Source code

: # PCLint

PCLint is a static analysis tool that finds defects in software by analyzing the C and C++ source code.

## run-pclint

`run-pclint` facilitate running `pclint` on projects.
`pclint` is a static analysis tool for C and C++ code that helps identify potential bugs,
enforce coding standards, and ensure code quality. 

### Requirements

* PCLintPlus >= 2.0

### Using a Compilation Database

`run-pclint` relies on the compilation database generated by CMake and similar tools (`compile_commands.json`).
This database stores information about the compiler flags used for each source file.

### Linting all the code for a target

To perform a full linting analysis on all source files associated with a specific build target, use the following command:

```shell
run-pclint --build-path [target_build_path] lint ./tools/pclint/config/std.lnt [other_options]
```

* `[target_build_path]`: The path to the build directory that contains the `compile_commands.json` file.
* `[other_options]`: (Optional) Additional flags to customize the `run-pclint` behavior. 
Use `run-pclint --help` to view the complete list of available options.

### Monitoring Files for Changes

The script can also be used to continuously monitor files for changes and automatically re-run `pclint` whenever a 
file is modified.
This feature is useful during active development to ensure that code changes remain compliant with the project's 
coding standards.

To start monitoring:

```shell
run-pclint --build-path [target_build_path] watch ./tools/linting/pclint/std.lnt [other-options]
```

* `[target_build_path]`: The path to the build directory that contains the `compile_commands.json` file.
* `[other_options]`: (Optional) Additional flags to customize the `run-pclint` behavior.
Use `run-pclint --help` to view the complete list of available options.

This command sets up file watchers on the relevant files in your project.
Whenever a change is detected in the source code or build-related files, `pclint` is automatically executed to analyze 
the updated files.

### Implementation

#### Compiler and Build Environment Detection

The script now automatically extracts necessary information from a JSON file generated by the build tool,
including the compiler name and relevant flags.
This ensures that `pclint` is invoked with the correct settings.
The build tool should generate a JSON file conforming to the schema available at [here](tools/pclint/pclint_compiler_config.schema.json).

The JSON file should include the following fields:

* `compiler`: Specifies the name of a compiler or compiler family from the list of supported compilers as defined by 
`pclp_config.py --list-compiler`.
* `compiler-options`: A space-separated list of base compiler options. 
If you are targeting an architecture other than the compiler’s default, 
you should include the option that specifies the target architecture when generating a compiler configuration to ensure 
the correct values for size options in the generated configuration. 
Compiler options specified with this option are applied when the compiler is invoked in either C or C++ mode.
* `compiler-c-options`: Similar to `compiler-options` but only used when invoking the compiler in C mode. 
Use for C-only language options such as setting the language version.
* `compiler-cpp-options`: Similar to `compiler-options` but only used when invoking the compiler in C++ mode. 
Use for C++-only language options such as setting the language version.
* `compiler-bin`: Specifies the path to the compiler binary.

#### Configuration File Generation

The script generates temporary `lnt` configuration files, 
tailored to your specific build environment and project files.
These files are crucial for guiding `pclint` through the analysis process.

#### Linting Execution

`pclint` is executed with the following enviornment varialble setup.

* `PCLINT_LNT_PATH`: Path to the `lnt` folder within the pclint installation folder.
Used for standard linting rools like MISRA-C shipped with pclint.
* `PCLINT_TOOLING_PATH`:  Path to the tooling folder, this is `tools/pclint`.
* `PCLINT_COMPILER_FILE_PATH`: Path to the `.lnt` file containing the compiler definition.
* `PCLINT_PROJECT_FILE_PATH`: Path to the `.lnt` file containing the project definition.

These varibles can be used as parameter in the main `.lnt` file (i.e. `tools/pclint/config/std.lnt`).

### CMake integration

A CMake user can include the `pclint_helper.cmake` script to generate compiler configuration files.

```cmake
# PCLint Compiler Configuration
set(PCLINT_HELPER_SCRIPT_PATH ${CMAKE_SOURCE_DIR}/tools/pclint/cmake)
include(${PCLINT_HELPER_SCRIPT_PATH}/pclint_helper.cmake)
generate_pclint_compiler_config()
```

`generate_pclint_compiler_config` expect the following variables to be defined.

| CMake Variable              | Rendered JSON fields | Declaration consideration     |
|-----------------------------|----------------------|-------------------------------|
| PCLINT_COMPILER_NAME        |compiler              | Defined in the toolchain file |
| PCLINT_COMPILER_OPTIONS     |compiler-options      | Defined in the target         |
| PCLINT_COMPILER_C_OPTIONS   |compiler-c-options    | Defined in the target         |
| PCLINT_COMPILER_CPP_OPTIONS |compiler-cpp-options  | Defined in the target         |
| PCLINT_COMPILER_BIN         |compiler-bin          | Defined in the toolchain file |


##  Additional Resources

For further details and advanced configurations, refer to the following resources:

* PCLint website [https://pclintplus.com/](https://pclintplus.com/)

********

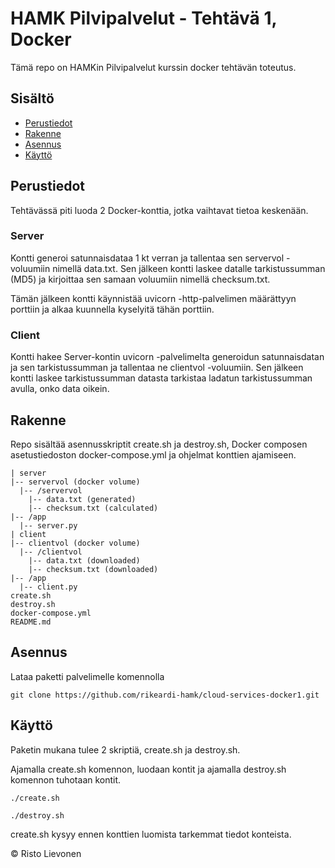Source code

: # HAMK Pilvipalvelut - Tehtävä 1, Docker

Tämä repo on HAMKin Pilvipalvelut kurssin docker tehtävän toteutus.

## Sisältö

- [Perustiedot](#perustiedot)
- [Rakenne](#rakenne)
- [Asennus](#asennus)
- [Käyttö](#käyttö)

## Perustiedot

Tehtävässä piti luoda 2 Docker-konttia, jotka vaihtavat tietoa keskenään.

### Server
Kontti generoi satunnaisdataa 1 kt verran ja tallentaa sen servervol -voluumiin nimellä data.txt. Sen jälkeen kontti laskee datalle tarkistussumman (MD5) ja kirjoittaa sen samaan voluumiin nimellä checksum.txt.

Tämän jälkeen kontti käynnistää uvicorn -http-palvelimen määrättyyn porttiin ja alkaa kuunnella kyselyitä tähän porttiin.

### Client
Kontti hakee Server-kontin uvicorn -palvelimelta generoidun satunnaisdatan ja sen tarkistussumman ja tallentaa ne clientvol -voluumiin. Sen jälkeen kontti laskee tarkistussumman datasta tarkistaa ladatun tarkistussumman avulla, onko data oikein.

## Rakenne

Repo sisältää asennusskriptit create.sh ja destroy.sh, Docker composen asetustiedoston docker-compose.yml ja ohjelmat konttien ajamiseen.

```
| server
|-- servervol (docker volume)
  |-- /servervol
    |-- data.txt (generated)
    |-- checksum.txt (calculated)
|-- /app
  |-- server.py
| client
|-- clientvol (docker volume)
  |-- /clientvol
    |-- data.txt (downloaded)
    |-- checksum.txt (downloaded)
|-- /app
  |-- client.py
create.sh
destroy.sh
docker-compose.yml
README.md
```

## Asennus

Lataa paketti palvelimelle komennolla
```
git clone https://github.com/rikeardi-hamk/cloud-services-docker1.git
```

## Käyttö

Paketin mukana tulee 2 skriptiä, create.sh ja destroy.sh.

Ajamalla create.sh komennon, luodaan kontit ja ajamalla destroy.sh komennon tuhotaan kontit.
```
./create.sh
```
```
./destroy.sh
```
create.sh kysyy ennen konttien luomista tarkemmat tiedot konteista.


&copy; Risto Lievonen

********

* **REQUIRED WORK**: Start with the line above that contains "To perform a" and stop after the line that contains "The JSON file". Output those lines exactly, and only those.

* **EXERCISE OUTPUT**:
To perform a full linting analysis on all source files associated with a specific build target, use the following command:

```shell
run-pclint --build-path [target_build_path] lint ./tools/pclint/config/std.lnt [other_options]
```

* `[target_build_path]`: The path to the build directory that contains the `compile_commands.json` file.
* `[other_options]`: (Optional) Additional flags to customize the `run-pclint` behavior. 
Use `run-pclint --help` to view the complete list of available options.

### Monitoring Files for Changes

The script can also be used to continuously monitor files for changes and automatically re-run `pclint` whenever a 
file is modified.
This feature is useful during active development to ensure that code changes remain compliant with the project's 
coding standards.

To start monitoring:

```shell
run-pclint --build-path [target_build_path] watch ./tools/linting/pclint/std.lnt [other-options]
```

* `[target_build_path]`: The path to the build directory that contains the `compile_commands.json` file.
* `[other_options]`: (Optional) Additional flags to customize the `run-pclint` behavior.
Use `run-pclint --help` to view the complete list of available options.

This command sets up file watchers on the relevant files in your project.
Whenever a change is detected in the source code or build-related files, `pclint` is automatically executed to analyze 
the updated files.

### Implementation

#### Compiler and Build Environment Detection

The script now automatically extracts necessary information from a JSON file generated by the build tool,
including the compiler name and relevant flags.
This ensures that `pclint` is invoked with the correct settings.
The build tool should generate a JSON file conforming to the schema available at [here](tools/pclint/pclint_compiler_config.schema.json).

The JSON file should include the following fields:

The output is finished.